In clinical studies, women who have low thyroid function also have low levels of progesterone, while still having normal to high levels of estrogen. Because progesterone has been shown to be essential in helping our cells retain zinc and potassium,   elements necessary for the thyroid to create T3, thyroid dysfunction is often caused by low progesterone.

Progesterone facilitates the thyroid hormone according to Dr. Ward Dean, M.D., thus, promoting normal thyroid function and normal metabolism.  Conversely, xeno-estrogens are an antagonist to thyroid function, being a primary cause of low thyroid, weight gain and chronic fatigue.  Understanding how the body functions is the first step to understanding how we can heal the underlying causes for health problems that rob us of optimal health and well-being.

 

Sources of Progesterone

At ovulation, one of the ovaries releases an egg and progesterone, which is responsible for the surge in female libido.  This only stands to reason, as the released egg now requires a sperm for fertilization, thus the increase in libido.  Progesterone also balances the side effects of unopposed estrogen.  Women who fail to make a sufficient amount of progesterone during the progesterone phase of their menstrual month (days 14-28) have found that a natural, plant-based, bio-identical progesterone cream will restore optimal levels and address the underlying symptoms of PMS/PMT, infertility, osteoporosis and difficult menopause.

What Blocks Progesterone?

Under the influences of environmental estrogens, petrochemicals, stress, and menopause, progesterone production ceases or is suppressed and the effects of Estrogen Dominance, can be observed.

Most women experience loss of libido, mood swings, irritability, anger, depression, headaches and weight gain from the lack of progesterone that is also required for proper thyroid function.
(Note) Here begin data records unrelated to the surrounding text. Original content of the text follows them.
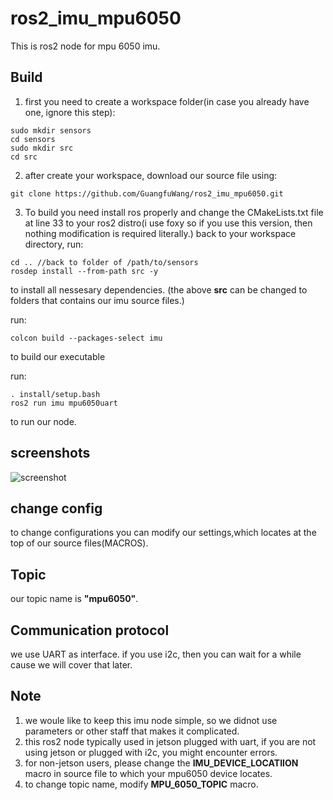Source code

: # ros2_imu_mpu6050

This is ros2 node for mpu 6050 imu.

## Build

1. first you need to create a workspace folder(in case you already have one, ignore this step):

```shell
sudo mkdir sensors
cd sensors
sudo mkdir src
cd src
```

2. after create your workspace, download our source file using:

```shell
git clone https://github.com/GuangfuWang/ros2_imu_mpu6050.git
```

3. To build you need install ros properly and change the CMakeLists.txt file at line 33 to your ros2 distro(i use foxy
   so if you use this version, then nothing modification is required literally.)
   back to your workspace directory, run:

```shell
cd .. //back to folder of /path/to/sensors
rosdep install --from-path src -y
```

to install all nessesary dependencies. (the above **src** can be changed to folders that contains our imu source files.)

run:

```shell
colcon build --packages-select imu
```

to build our executable

run:

```shell
. install/setup.bash
ros2 run imu mpu6050uart
```

to run our node.

## screenshots

![screenshot](./Screenshot_2022-07-14_14-00-43.png)

## change config

to change configurations you can modify our settings,which locates at the top of our source files(MACROS).

## Topic

our topic name is **"mpu6050"**.

## Communication protocol

we use UART as interface. if you use i2c, then you can wait for a while cause we will cover that later.

## Note

1. we woule like to keep this imu node simple, so we didnot use parameters or other staff that makes it complicated.
2. this ros2 node typically used in jetson plugged with uart, if you are not using jetson or plugged with i2c, you might
   encounter errors.
3. for non-jetson users, please change the **IMU_DEVICE_LOCATIION** macro in source file to which your mpu6050 device
   locates.
4. to change topic name, modify **MPU_6050_TOPIC** macro.
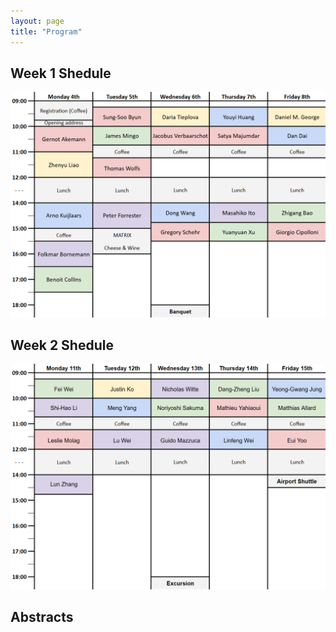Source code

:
 ```yaml
---
layout: page
title: "Program"
---
```

<style>
        table{border-collapse: collapse; border: none; overflow-y: hidden;}
        td{whitespace: nowrap !important}
        .t0{background-color:LightGray !important; border: 1px solid black !important}
        .t1{background-color:#f1948a !important; border-left: 1px solid gray !important;border-right: 1px solid gray !important}
        .t2{background-color:#f8c471 !important; border: 1px solid gray !important}
        .t3{background-color:#82e0aa !important; border: 1px solid gray !important}
        .t4{background-color:#85c1e9 !important; border: 1px solid gray !important}
        .t5{background-color:#d2b4de !important; border: 1px solid gray !important}
        .t6{background-color:#fcf3cf !important; border: 1px solid gray !important}
</style>

<body>
<h2>Week 1 Shedule</h2>
<img src="Schedule1.png" alt="Week 1 Schedule">

<h2>Week 2 Shedule</h2>
<img src="Schedule2.png" alt="Week 2 Schedule">

<h2>Abstracts</h2>
</body>
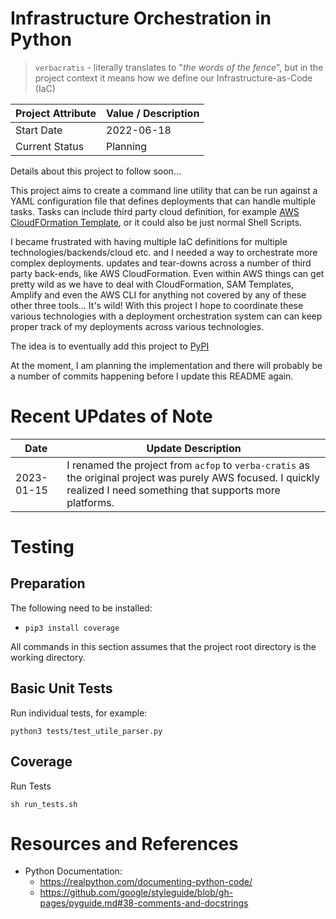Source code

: # Infrastructure Orchestration in Python 

> `verbacratis` - literally translates to "_the words of the fence_", but in the project context it means how we define our Infrastructure-as-Code (IaC)

| Project Attribute | Value / Description |
|-------------------|---------------------|
| Start Date        | 2022-06-18          |
| Current Status    | Planning            |

Details about this project to follow soon...

This project aims to create a command line utility that can be run against a YAML configuration file that defines deployments that can handle multiple tasks. Tasks can include third party cloud definition, for example [AWS CloudFOrmation Template](https://aws.amazon.com/cloudformation/resources/templates/), or it could also be just normal Shell Scripts.

I became frustrated with having multiple IaC definitions for multiple technologies/backends/cloud etc. and I needed a way to orchestrate more complex deployments. updates and tear-downs across a number of third party back-ends, like AWS CloudFormation. Even within AWS things can get pretty wild as we have to deal with CloudFormation, SAM Templates, Amplify and even the AWS CLI for anything not covered by any of these other three tools... It's wild! With this project I hope to coordinate these various technologies with a deployment orchestration system can can keep proper track of my deployments across various technologies.

The idea is to eventually add this project to [PyPI](https://pypi.org/)

At the moment, I am planning the implementation and there will probably be a number of commits happening before I update this README again.

# Recent UPdates of Note

| Date       | Update Description                                                                                                                                                        |
|------------|---------------------------------------------------------------------------------------------------------------------------------------------------------------------------|
| 2023-01-15 | I renamed the project from `acfop` to `verba-cratis` as the original project was purely AWS focused. I quickly realized I need something that supports more platforms.    |

# Testing

## Preparation

The following need to be installed:

* `pip3 install coverage`

All commands in this section assumes that the project root directory is the working directory.

## Basic Unit Tests

Run individual tests, for example:

```shell
python3 tests/test_utile_parser.py
```

## Coverage

Run Tests

```shell
sh run_tests.sh
```

# Resources and References

* Python Documentation:
  * https://realpython.com/documenting-python-code/
  * https://github.com/google/styleguide/blob/gh-pages/pyguide.md#38-comments-and-docstrings
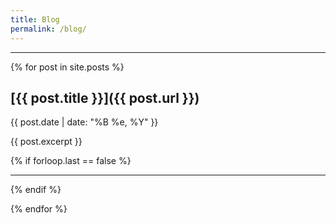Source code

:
 ```yaml
---
title: Blog
permalink: /blog/
---
```


---

{% for post in site.posts %}

## [{{ post.title }}]({{ post.url }})

<p class="post-meta">
  <time>{{ post.date | date: "%B %e, %Y" }}</time>
</p>

{{ post.excerpt }}

{% if forloop.last == false %}

---

{% endif %}

{% endfor %}
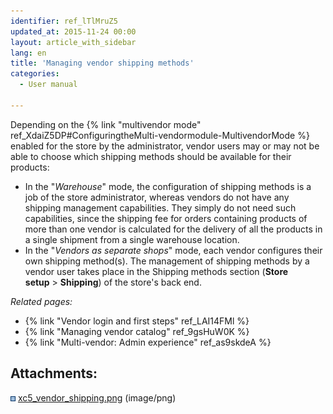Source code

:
 ```yaml
---
identifier: ref_lTlMruZ5
updated_at: 2015-11-24 00:00
layout: article_with_sidebar
lang: en
title: 'Managing vendor shipping methods'
categories:
  - User manual

---
```



Depending on the {% link "multivendor mode" ref_XdaiZ5DP#ConfiguringtheMulti-vendormodule-MultivendorMode %} enabled for the store by the administrator, vendor users may or may not be able to choose which shipping methods should be available for their products:

*   In the "_Warehouse_" mode, the configuration of shipping methods is a job of the store administrator, whereas vendors do not have any shipping management capabilities. They simply do not need such capabilities, since the shipping fee for orders containing products of more than one vendor is calculated for the delivery of all the products in a single shipment from a single warehouse location. 
*   In the "_Vendors as separate shops_" mode, each vendor configures their own shipping method(s). The management of shipping methods by a vendor user takes place in the Shipping methods section (**Store setup** > **Shipping**) of the store's back end. 

_Related pages:_

*   {% link "Vendor login and first steps" ref_LAI14FMl %}
*   {% link "Managing vendor catalog" ref_9gsHuW0K %}
*   {% link "Multi-vendor: Admin experience" ref_as9skdeA %}

## Attachments:

![](images/icons/bullet_blue.gif) [xc5_vendor_shipping.png]({{site.baseurl}}/attachments/8749392/8717119.png) (image/png)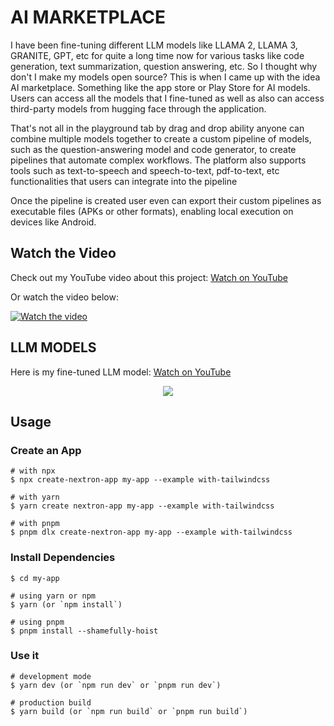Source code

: # AI MARKETPLACE

I have been fine-tuning different LLM models like LLAMA 2, LLAMA 3, GRANITE, GPT, etc for quite a long time now for various tasks like code generation, text summarization, question answering, etc. So I thought why don't I make my models open source? This is when I came up with the idea AI marketplace. Something like the app store or Play Store for AI models. Users can access all the models that I fine-tuned as well as also can access third-party models from hugging face through the application. 

That's not all in the playground tab by drag and drop ability anyone can combine multiple models together to create a custom pipeline of models, such as the question-answering model and code generator, to create pipelines that automate complex workflows. The platform also supports tools such as text-to-speech and speech-to-text, pdf-to-text, etc functionalities that users can integrate into the pipeline

Once the pipeline is created user even can export their custom pipelines as executable files (APKs or other formats), enabling local execution on devices like Android.

## Watch the Video

Check out my YouTube video about this project: [Watch on YouTube](https://youtu.be/EzR1d62Bais?si=x63z5Yak9Ni2FBt3)

Or watch the video below:

[![Watch the video](https://img.youtube.com/vi/EzR1d62Bais/0.jpg)](https://youtu.be/EzR1d62Bais?si=x63z5Yak9Ni2FBt3)

## LLM MODELS 

Here is my fine-tuned LLM model: [Watch on YouTube](https://huggingface.co/Sakib323)


<p align="center"><img src="https://i.imgur.com/a9QWW0v.png"></p>

## Usage

### Create an App

```
# with npx
$ npx create-nextron-app my-app --example with-tailwindcss

# with yarn
$ yarn create nextron-app my-app --example with-tailwindcss

# with pnpm
$ pnpm dlx create-nextron-app my-app --example with-tailwindcss
```

### Install Dependencies

```
$ cd my-app

# using yarn or npm
$ yarn (or `npm install`)

# using pnpm
$ pnpm install --shamefully-hoist
```

### Use it

```
# development mode
$ yarn dev (or `npm run dev` or `pnpm run dev`)

# production build
$ yarn build (or `npm run build` or `pnpm run build`)
```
Bio Identical, transdermal progesterone cream, applied topically to the face, neck, arms, chest and fatty tissue areas of the body such as the breasts, the abdominal area, the buttocks, the inner thighs, etc., is stored in these fatty tissues for use as required by the body.

Suggested Use

Symptoms of Estrogen Dominance

Too much estrogen, relative to insufficient progesterone, will almost always plague you with the following (and more):

  • Increased Body Fat
  • Depression
  • Migraine Headaches
  • Blood Sugar Irregularities
  • Excessive Blood Clotting Reduced       Vascular Tone
  • Endometriosis
  • Infertility
  • Interference with Thyroid Function
  • Loss of Libido (Sex Drive)
  • Anger, Rage
  • Uterine Cramping
  • Water Retention
  • Loss of Zinc, Retention of Copper
  • Increased Risk of Breast Cancer
  • Increased Risk of Ovarian Cancer
  • Increased Risk of Endometrial  Cancer
  • Restraint of Osteoclast Function (bone loss)
  • Reduced Oxygen in All Cells (Foggy Brain)

It is also important that we distinguish Natural Progesterone from its counterparts in the drug industry – Progestins. Although these drugs are commonly referred to as “progesterone”, this is a serious misnomer.

In some ways progestins mimic the effects of natural progesterone in the body, but in other important ways they gravely interfere with the production and healthy activity of natural progesterone and can create and exacerbate all hormone related health problems, and be a primary contributor to Estrogen Dominance.

Traditional Treatments for PMS

Traditional treatments have included tranquilizers, diuretics, dietary changes, thyroid supplements, herbs, vitamins, exercise, acupuncture and psychiatric counseling. While these may provide some easing of symptoms, the underlying causes remain.